Dans un film documentaire qui sera présenté sur M6 à la fin septembre, la comédienne de 60 ans partage ses expériences d'abus sexuels vécus entre ses 11 et 15 ans.
Emmanuelle Béart brise le silence
L’actrice française Emmanuelle Béart, âgée de 60 ans, a récemment dévoilé son douloureux passé, en parlant ouvertement de l’inceste dont elle a été victime. Ses témoignages ont été relayés ce mardi 5 septembre 2023 dans les magazines L’Obs et Elle. Elle revient également sur ces événements dans un documentaire intitulé « Un silence si bruyant », qui sera diffusé le 24 septembre prochain sur M6.

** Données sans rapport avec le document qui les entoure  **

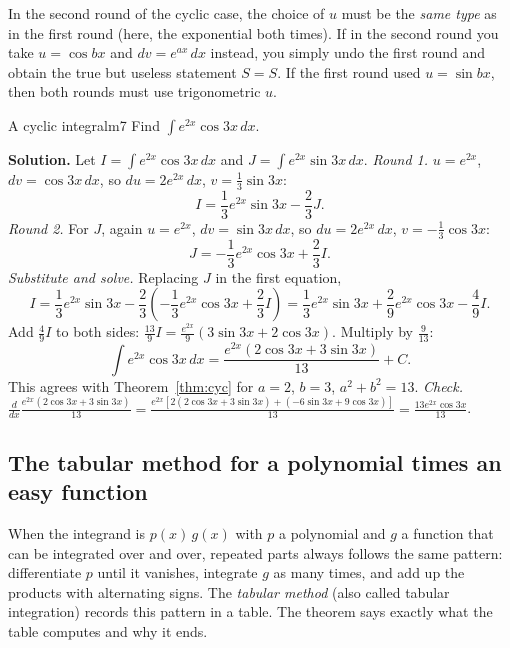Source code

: \documentclass[11pt]{article}
\begin{document}
\begin{warn}
In the second round of the cyclic case, the choice of $u$ must be the \emph{same type} as in the first round (here, the exponential both times). If in the second round you take $u=\cos bx$ and $dv=e^{ax}\,dx$ instead, you simply undo the first round and obtain the true but useless statement $S=S$. If the first round used $u=\sin bx$, then both rounds must use trigonometric $u$.
\end{warn}

\begin{exmp}{A cyclic integral}{m7}
Find $\int e^{2x}\cos3x\,dx$.

\textbf{Solution.} Let $I=\int e^{2x}\cos3x\,dx$ and $J=\int e^{2x}\sin3x\,dx$. \emph{Round 1.} $u=e^{2x}$, $dv=\cos3x\,dx$, so $du=2e^{2x}\,dx$, $v=\frac13\sin3x$:
\[I=\frac13e^{2x}\sin3x-\frac23J .\]
\emph{Round 2.} For $J$, again $u=e^{2x}$, $dv=\sin3x\,dx$, so $du=2e^{2x}\,dx$, $v=-\frac13\cos3x$:
\[J=-\frac13e^{2x}\cos3x+\frac23I .\]
\emph{Substitute and solve.} Replacing $J$ in the first equation,
\[I=\frac13e^{2x}\sin3x-\frac23\left(-\frac13e^{2x}\cos3x+\frac23I\right)=\frac13e^{2x}\sin3x+\frac29e^{2x}\cos3x-\frac49I .\]
Add $\frac49I$ to both sides: $\frac{13}9I=\frac{e^{2x}}9\left(3\sin3x+2\cos3x\right)$. Multiply by $\frac9{13}$:
\[\int e^{2x}\cos3x\,dx=\frac{e^{2x}\left(2\cos3x+3\sin3x\right)}{13}+C .\]
This agrees with Theorem~\ref{thm:cyc} for $a=2$, $b=3$, $a^2+b^2=13$. \emph{Check.} $\frac{d}{dx}\frac{e^{2x}(2\cos3x+3\sin3x)}{13}=\frac{e^{2x}\left[2(2\cos3x+3\sin3x)+(-6\sin3x+9\cos3x)\right]}{13}=\frac{13e^{2x}\cos3x}{13}$.
\end{exmp}

\subsection*{The tabular method for a polynomial times an easy function}

When the integrand is $p(x)\,g(x)$ with $p$ a polynomial and $g$ a function that can be integrated over and over, repeated parts always follows the same pattern: differentiate $p$ until it vanishes, integrate $g$ as many times, and add up the products with alternating signs. The \emph{tabular method} (also called tabular integration) records this pattern in a table. The theorem says exactly what the table computes and why it ends.
\end{document}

L’actrice évoque ces agressions sexuelles subies entre ses 11 et 15 ans, pendant son séjour à Cogolin, dans le Var, suite à la séparation de ses parents. « J’ai 11 ans, c’est la nuit, j’en suis sûre. Tu déchires mon sommeil comme tu déchires sans bruit ma chemise de nuit. Aucun cri ne sort de ma bouche, les mots ne se forment pas dans ma bouche, ma bouche est cousue », relate-t-elle dans l’introduction du film.
« Les séquelles restent plantées là, dans mon ADN »
Emmanuelle Béart précise dès le début que son père, le chanteur Guy Béart, décédé en 2015, n’est en aucun cas l’auteur de ces abominations. Cependant, l’identité de l’agresseur reste confidentielle. Elle explique simplement que ces viols ont duré jusqu’à ses 15 ans.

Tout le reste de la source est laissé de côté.